Giles v. California

Giles was convicted of murder for killing his ex-girlfriend. At trial, he claimed that the killing was committed in self-defense. Over Giles's objection, the trial court admitted the victim's prior statements to a police officer who had been investigating a report of domestic violence involving Giles and the victim. The victim told the investigating officer that during that incident, which occurred a few weeks before the killing; Giles had held a knife to her and threatened to kill her.

The court of appeals affirmed the trial court's ruling, applying the equitable doctrine of forfeiture by wrongdoing. The forfeiture by wrongdoing doctrine provides that a defendant loses the right to object to evidence on confrontation grounds to the admission of out-of-court statements of a witness whose unavailability the defendant caused.
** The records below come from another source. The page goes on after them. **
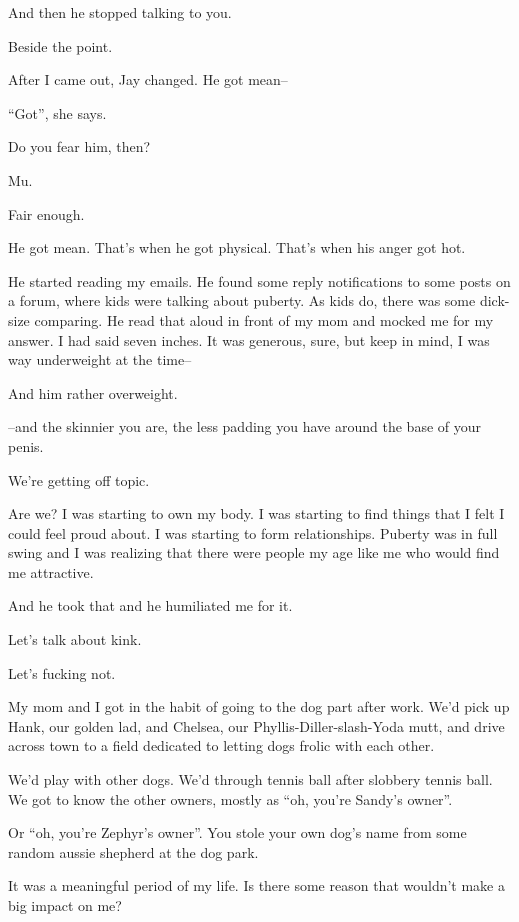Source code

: \begin{ally}
And then he stopped talking to you.
\end{ally}
Beside the point.

After I came out, Jay changed. He got mean--

\begin{ally}
``Got'', she says.
\end{ally}
Do you fear him, then?

\begin{ally}
Mu.
\end{ally}
Fair enough.

He got mean. That's when he got physical. That's when his anger got hot.

He started reading my emails. He found some reply notifications to some posts on a forum, where kids were talking about puberty. As kids do, there was some dick-size comparing. He read that aloud in front of my mom and mocked me for my answer. I had said seven inches. It was generous, sure, but keep in mind, I was way underweight at the time--

\begin{ally}
And him rather overweight.
\end{ally}
--and the skinnier you are, the less padding you have around the base of your penis.

\begin{ally}
We're getting off topic.
\end{ally}
Are we? I was starting to own my body. I was starting to find things that I felt I could feel proud about. I was starting to form relationships. Puberty was in full swing and I was realizing that there were people my age like me who would find me attractive.

And he took that and he humiliated me for it.

\begin{ally}
Let's talk about kink.
\end{ally}
Let's fucking not.
\newpage

My mom and I got in the habit of going to the dog part after work. We'd pick up Hank, our golden lad, and Chelsea, our Phyllis-Diller-slash-Yoda mutt, and drive across town to a field dedicated to letting dogs frolic with each other.

We'd play with other dogs. We'd through tennis ball after slobbery tennis ball. We got to know the other owners, mostly as ``oh, you're Sandy's owner''.

\begin{ally}
Or ``oh, you're Zephyr's owner''. You stole your own dog's name from some random aussie shepherd at the dog park.
\end{ally}
It was a meaningful period of my life. Is there some reason that wouldn't make a big impact on me?

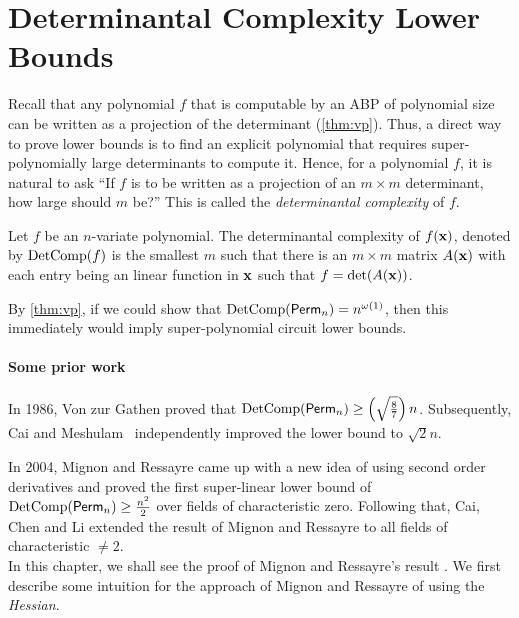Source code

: \chapter{Determinantal Complexity Lower Bounds}\label{chap:dc}

Recall that any polynomial $f$ that is computable by an ABP of polynomial size can be written as a projection of the determinant (\autoref{thm:vp}). 
Thus, a direct way to prove lower bounds is to find an explicit polynomial that requires super-polynomially large determinants to compute it. 
Hence, for a polynomial $f$, it is natural to ask ``If $f$ is to be written as a projection of an $m\times m$ determinant, how large should $m$ be?''
This is called the \emph{determinantal complexity} of $f$. 

\begin{definition}
  Let $f$ be an $n$-variate polynomial.
  The determinantal complexity of $f(\vecx)$, denoted by $\dc(f)$ is the smallest $m$ such that there is an $m\times m$ matrix $A(\vecx)$ with each entry being an linear function in $\vecx$ such that $f = \det(A(\vecx))$. 
\end{definition}

\noindent
By \autoref{thm:vp}, if we could show that $\dc(\Perm_n) = n^{\omega(1)}$, then this immediately would imply super-polynomial circuit lower bounds. 

\subsubsection*{Some prior work}

In 1986, Von zur Gathen \cite{von1986} proved that $\dc(\Perm_n) \geq \inparen{\sqrt{\frac{8}{7}}}n$.
Subsequently, Cai \cite{cai1990} and Meshulam~\cite{mesh1989} independently improved the lower bound to $\sqrt{2}n$.

In 2004, Mignon and Ressayre\cite{mr04} came up with a new idea of using second order derivatives and proved the first super-linear lower bound of $\dc(\Perm_n) \geq \frac{n^2}{2}$ over fields of characteristic zero.
Following that, Cai, Chen and Li \cite{ccl2008} extended the result of Mignon and Ressayre to all fields of characteristic $\neq 2$.\\

In this chapter, we shall see the proof of Mignon and Ressayre's result%
.
We first describe some intuition for the approach of Mignon and Ressayre of using the \emph{Hessian}. 

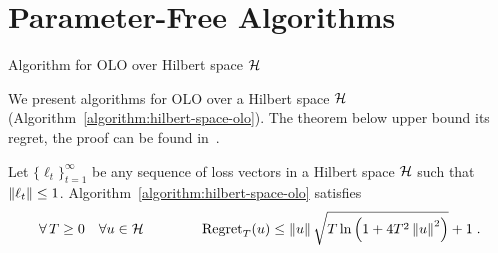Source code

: \section{Parameter-Free Algorithms}
\label{sec:algos}

\begin{algorithm}[t]
\caption{Algorithm for OLO over Hilbert space $\mathcal{H}$
\label{algorithm:hilbert-space-olo}}
\begin{algorithmic}[1]
{
\ENDFOR
}
\end{algorithmic}
\end{algorithm}
%
%

We present algorithms for \ac{OLO} over a Hilbert space $\mathcal{H}$
(Algorithm~\ref{algorithm:hilbert-space-olo}).
The theorem below upper bound its regret, the proof can be found in~\cite{Orabona-Pal-2016-parameter-free}.

\begin{theorem}
\label{theorem:hilbert-space-olo-regret}
Let $\{\ell_t\}_{t=1}^\infty$ be any sequence of loss vectors
in a Hilbert space $\mathcal{H}$ such that $\left\|{\ell_t}\right\| \le 1$.
Algorithm~\ref{algorithm:hilbert-space-olo} satisfies
$$
\forall \, T \ge 0 \quad
\forall u \in \mathcal{H} \qquad \qquad
\operatorname{Regret}_T(u) \le \left\|{u}\right\| \sqrt{T \ln\left(1 + 4T^2 \left\|{u}\right\|^2 \right)} + 1 \;.
$$
\end{theorem}

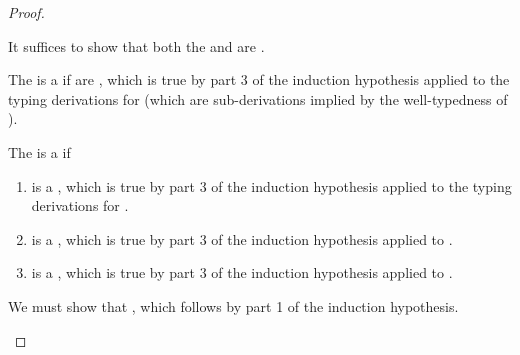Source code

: \begin{proof}
\begin{proofcases}
      It suffices to show that both the  and  are
      .

      The 
      \im{\tdnpaire{\txi\dots}{\tnsigmaty{(\txi:\cctrans{\sAi}\dots)}}} is a
       if \im{\cctrans{\sAi}\dots} are
      , which is true by part 3 of the
      induction hypothesis applied to the typing derivations for \im{\sAi
        \dots} (which are sub-derivations implied by the well-typedness of
      \im{\se}).

      The  is a  if
      \begin{enumerate}
        \item \im{\tnsigmaty{(\txi:\cctrans{\sAi}\dots)}} is a , which is true by part 3 of the induction hypothesis applied to the typing derivations for \im{\sAi \dots}.
        \item \im{\tlete{\tnpaire{\txi\dots}}{\tn}{\cctrans{\sA}}} is a
          , which is true by part 3 of the induction
          hypothesis applied to \im{\sA}.
        \item \im{\tlete{\tnpaire{\txi\dots}}{\tn}{\cctrans{\se}}} is a
          , which is true by part 3 of the induction
          hypothesis applied to \im{\cctrans{\se}}.
      \end{enumerate}
    \item \im{\se = \sappe{\sV}{\sVpr}}
      We must show that \im{\te = \tappe{\tV}{\tVpr}}, which follows by part 1
      of the induction hypothesis.
  \end{proofcases}
\end{proof}
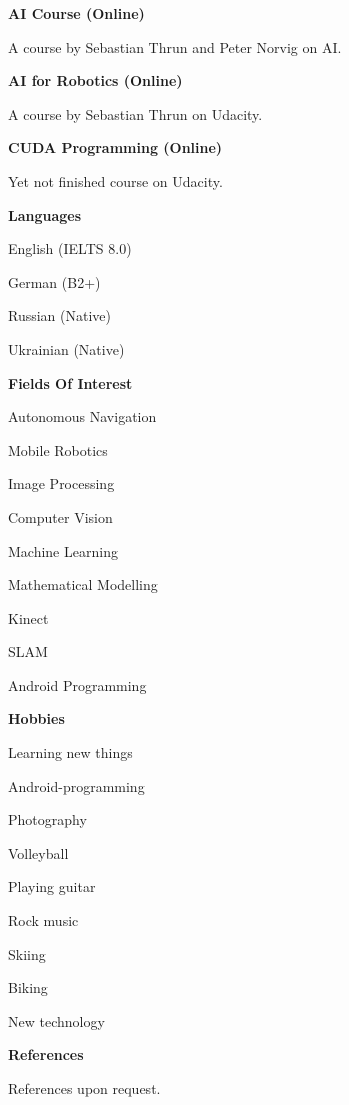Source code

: \documentclass[a4paper,12pt,final]{memoir}
\newcommand{\Sep}{\vspace{1.5em}}
\newcommand{\SmallSep}{\vspace{0.5em}}
\newcommand{\CVSection}[1]
	{\Large\textbf{#1}\par
	\SmallSep\normalsize\normalfont}
\newcommand{\CVItem}[1]
	{\textbf{\color{MidnightBlue} #1}}
\begin{document}
\CVItem{AI Course (Online)}
\begin{compactitem}[\color{MidnightBlue}$\circ$]
	\item A course by Sebastian Thrun and Peter Norvig on AI.
\end{compactitem}
\SmallSep

\CVItem{AI for Robotics (Online)}
\begin{compactitem}[\color{MidnightBlue}$\circ$]
	\item A course by Sebastian Thrun on Udacity.
\end{compactitem}
\SmallSep

\CVItem{CUDA Programming (Online)}
\begin{compactitem}[\color{MidnightBlue}$\circ$]
	\item Yet not finished course on Udacity.
\end{compactitem}
\SmallSep

\CVSection{Languages}
\begin{compactitem}[\color{MidnightBlue}$\circ$]
	\item English (IELTS 8.0)
	\item German (B2+)
	\item Russian (Native)
	\item Ukrainian (Native)
\end{compactitem}
\Sep

\CVSection{Fields Of Interest}
\begin{compactitem}[\color{MidnightBlue}$\circ$]
	\item Autonomous Navigation
	\item Mobile Robotics
	\item Image Processing
	\item Computer Vision
	\item Machine Learning
	\item Mathematical Modelling
	\item Kinect
	\item SLAM
	\item Android Programming
\end{compactitem}
\Sep

\CVSection{Hobbies}
\begin{compactitem}[\color{MidnightBlue}$\circ$]
	\item Learning new things
	\item Android-programming
	\item Photography
	\item Volleyball
	\item Playing guitar
	\item Rock music
	\item Skiing
	\item Biking
	\item New technology
\end{compactitem}
\Sep
\CVSection{References}
References upon request.
\clearpage
\framebreak

\end{document}
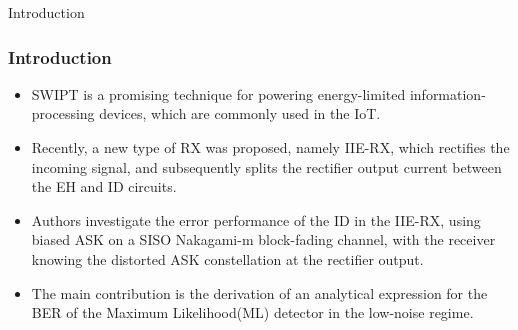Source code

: \documentclass{beamer}
\begin{document}
\begin{section}{Introduction}
\begin{frame}
\frametitle{Introduction}
\begin{itemize}
    \item SWIPT is a promising technique for powering energy-limited information-processing devices, which are commonly used in the IoT.
    \item Recently, a new type of RX was proposed, namely IIE-RX, which rectifies the incoming signal, and subsequently splits the rectifier output current between the EH and ID circuits.
    \item Authors investigate the error performance of the ID in the IIE-RX, using biased ASK on a SISO Nakagami-m block-fading channel, with the receiver knowing the distorted ASK constellation at the rectifier output.
    \item The main contribution is the derivation of an analytical expression for the BER of the Maximum Likelihood(ML) detector in the low-noise regime.
\end{itemize}
\end{frame}
\end{section}
\end{document}
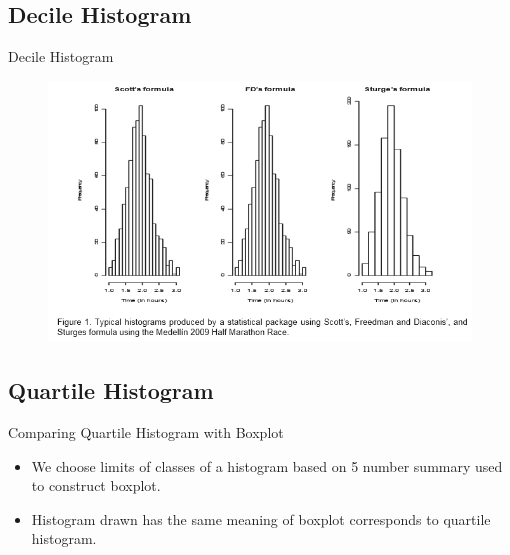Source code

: \documentclass{beamer}
\begin{document}
\subsection{Decile Histogram}
\begin{frame}{Decile Histogram}

	\begin{figure}[t]
		\centering
       		\includegraphics[scale=0.65]{figure1}
 
	\end{figure}

\end{frame}


\subsection{Quartile Histogram}
\begin{frame}{Comparing Quartile Histogram with Boxplot}

	\begin{itemize}
		\item We choose limits of classes of a histogram based on 5 number summary used to construct boxplot.
		\item Histogram drawn has the same meaning of boxplot corresponds to quartile histogram.
		
	\end{itemize}

\end{frame}
\end{document}
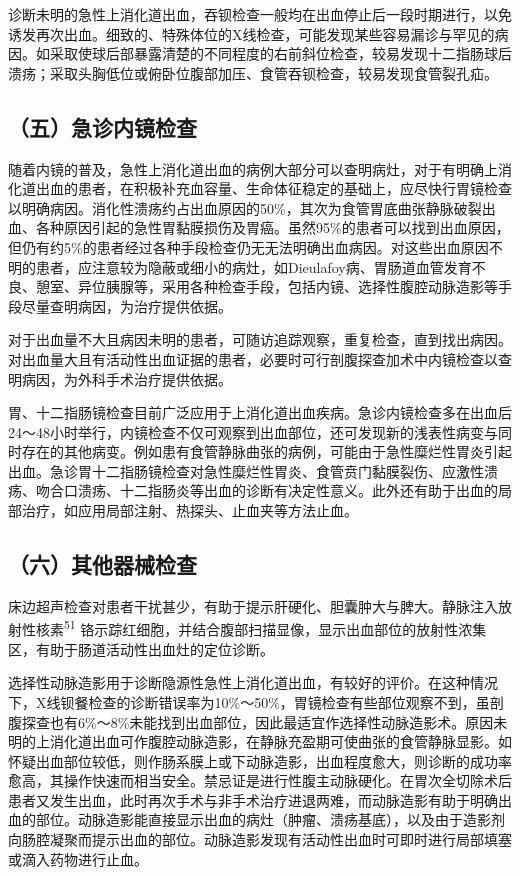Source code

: 诊断未明的急性上消化道出血，吞钡检查一般均在出血停止后一段时期进行，以免诱发再次出血。细致的、特殊体位的X线检查，可能发现某些容易漏诊与罕见的病因。如采取使球后部暴露清楚的不同程度的右前斜位检查，较易发现十二指肠球后溃疡；采取头胸低位或俯卧位腹部加压、食管吞钡检查，较易发现食管裂孔疝。

\subsection{（五）急诊内镜检查}

随着内镜的普及，急性上消化道出血的病例大部分可以查明病灶，对于有明确上消化道出血的患者，在积极补充血容量、生命体征稳定的基础上，应尽快行胃镜检查以明确病因。消化性溃疡约占出血原因的50\%，其次为食管胃底曲张静脉破裂出血、各种原因引起的急性胃黏膜损伤及胃癌。虽然95\%的患者可以找到出血原因，但仍有约5\%的患者经过各种手段检查仍无无法明确出血病因。对这些出血原因不明的患者，应注意较为隐蔽或细小的病灶，如Dieulafoy病、胃肠道血管发育不良、憩室、异位胰腺等，采用各种检查手段，包括内镜、选择性腹腔动脉造影等手段尽量查明病因，为治疗提供依据。

对于出血量不大且病因未明的患者，可随访追踪观察，重复检查，直到找出病因。对出血量大且有活动性出血证据的患者，必要时可行剖腹探查加术中内镜检查以查明病因，为外科手术治疗提供依据。

胃、十二指肠镜检查目前广泛应用于上消化道出血疾病。急诊内镜检查多在出血后24～48小时举行，内镜检查不仅可观察到出血部位，还可发现新的浅表性病变与同时存在的其他病变。例如患有食管静脉曲张的病例，可能由于急性糜烂性胃炎引起出血。急诊胃十二指肠镜检查对急性糜烂性胃炎、食管贲门黏膜裂伤、应激性溃疡、吻合口溃疡、十二指肠炎等出血的诊断有决定性意义。此外还有助于出血的局部治疗，如应用局部注射、热探头、止血夹等方法止血。

\subsection{（六）其他器械检查}

床边超声检查对患者干扰甚少，有助于提示肝硬化、胆囊肿大与脾大。静脉注入放射性核素\textsuperscript{51}
铬示踪红细胞，并结合腹部扫描显像，显示出血部位的放射性浓集区，有助于肠道活动性出血灶的定位诊断。

选择性动脉造影用于诊断隐源性急性上消化道出血，有较好的评价。在这种情况下，X线钡餐检查的诊断错误率为10\%～50\%，胃镜检查有些部位观察不到，虽剖腹探查也有6\%～8\%未能找到出血部位，因此最适宜作选择性动脉造影术。原因未明的上消化道出血可作腹腔动脉造影，在静脉充盈期可使曲张的食管静脉显影。如怀疑出血部位较低，则作肠系膜上或下动脉造影，出血程度愈大，则诊断的成功率愈高，其操作快速而相当安全。禁忌证是进行性腹主动脉硬化。在胃次全切除术后患者又发生出血，此时再次手术与非手术治疗进退两难，而动脉造影有助于明确出血的部位。动脉造影能直接显示出血的病灶（肿瘤、溃疡基底），以及由于造影剂向肠腔凝聚而提示出血的部位。动脉造影发现有活动性出血时可即时进行局部填塞或滴入药物进行止血。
The California Supreme Court affirmed. The Court held that Crawford v. Washington did not eliminate the doctrine of forfeiture by wrongdoing, which is an an equitable principle and does not assess the reliability of a hearsay statement. It also held that the doctrine applied even if there is no evidence that the defendant acted with the intent to eliminate the availability of the witness. Finally, it held that the doctrine applied when the alleged “wrongdoing” is the same as the offense for which the defendant was on trial, subject to several limitations. First, the witness should be genuinely unavailable to testify and the unavailability for cross-examination should be caused by the defendant's intentional criminal act. Second, a trial court cannot make a forfeiture finding based solely on the unavailable witness's unconfronted testimony; there must be independent corroborative evidence that supports the forfeiture finding.

Question Presented:

In Crawford v. Washington, 541 U.S. 36, 62 (2004), this Court recognized that the forfeiture by wrongdoing rule “extinguishes confrontation claims on essentially equitable grounds.” The question presented by this case is:

Does a criminal defendant “forfeit” his or her Sixth Amendment Confrontation Clause claims upon a mere showing that the defendant has caused the unavailability of a witness, as some courts have held, or must there also be an additional showing that the defendant’s actions were undertaken for the purpose of preventing the witness from testifying, as other courts have held?